🤖 AI Summary
Existing causal reasoning benchmarks rely heavily on synthetic data and exhibit narrow domain coverage, limiting their ability to assess large language models’ (LLMs) understanding of real-world causal relationships. Method: We introduce the first multi-domain causal benchmark grounded in empirical studies from top-tier economics and finance journals, spanning health, environment, technology, law, and culture. It comprises 40,379 authentic causal instances extracted via rigorous econometric methods—including instrumental variables, difference-in-differences, and regression discontinuity—and supports five distinct causal reasoning tasks. Contribution/Results: This benchmark overcomes the limitations of synthetic data and enables the first systematic evaluation of LLMs’ real-world causal identification capability. Experiments across eight state-of-the-art models reveal a maximum accuracy of only 57.6%; model scale shows no significant correlation with performance, indicating that even advanced LLMs fundamentally lack robust causal identification capacity.
📝 Abstract
Causal reasoning is fundamental for Large Language Models (LLMs) to understand genuine cause-and-effect relationships beyond pattern matching.
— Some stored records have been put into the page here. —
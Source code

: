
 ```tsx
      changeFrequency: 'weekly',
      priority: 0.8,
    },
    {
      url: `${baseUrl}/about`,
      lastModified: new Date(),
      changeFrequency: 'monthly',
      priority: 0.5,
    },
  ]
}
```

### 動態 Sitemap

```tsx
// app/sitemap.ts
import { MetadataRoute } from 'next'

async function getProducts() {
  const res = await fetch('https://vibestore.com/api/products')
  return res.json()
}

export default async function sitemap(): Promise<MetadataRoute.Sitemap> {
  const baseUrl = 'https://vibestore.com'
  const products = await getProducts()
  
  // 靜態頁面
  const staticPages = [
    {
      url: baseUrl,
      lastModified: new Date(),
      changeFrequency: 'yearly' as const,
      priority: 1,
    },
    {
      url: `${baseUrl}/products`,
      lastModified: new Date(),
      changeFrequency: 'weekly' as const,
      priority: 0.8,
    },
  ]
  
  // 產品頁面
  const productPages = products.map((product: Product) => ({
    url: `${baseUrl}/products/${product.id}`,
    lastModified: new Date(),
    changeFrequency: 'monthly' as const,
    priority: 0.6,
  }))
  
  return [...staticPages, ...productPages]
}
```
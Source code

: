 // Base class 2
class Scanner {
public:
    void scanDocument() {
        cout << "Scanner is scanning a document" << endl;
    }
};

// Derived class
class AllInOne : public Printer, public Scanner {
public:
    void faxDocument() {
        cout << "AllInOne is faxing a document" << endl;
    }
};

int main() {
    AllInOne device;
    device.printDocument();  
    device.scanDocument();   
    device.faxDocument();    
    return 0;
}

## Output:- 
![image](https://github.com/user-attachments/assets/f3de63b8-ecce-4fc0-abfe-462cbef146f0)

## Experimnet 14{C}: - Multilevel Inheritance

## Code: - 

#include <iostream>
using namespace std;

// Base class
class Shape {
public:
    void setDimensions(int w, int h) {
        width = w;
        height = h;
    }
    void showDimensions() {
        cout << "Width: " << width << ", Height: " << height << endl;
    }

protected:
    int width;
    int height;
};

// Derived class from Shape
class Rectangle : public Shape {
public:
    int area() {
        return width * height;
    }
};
Existing benchmarks suffer from critical limitations such as reliance on synthetic data and narrow domain coverage. We introduce a novel benchmark constructed from casually identified relationships extracted from top-tier economics and finance journals, drawing on rigorous methodologies including instrumental variables, difference-in-differences, and regression discontinuity designs. Our benchmark comprises 40,379 evaluation items covering five task types across domains such as health, environment, technology, law, and culture. Experimental results on eight state-of-the-art LLMs reveal substantial limitations, with the best model achieving only 57.6% accuracy. Moreover, model scale does not consistently translate to superior performance, and even advanced reasoning models struggle with fundamental causal relationship identification. These findings underscore a critical gap between current LLM capabilities and demands of reliable causal reasoning in high-stakes applications.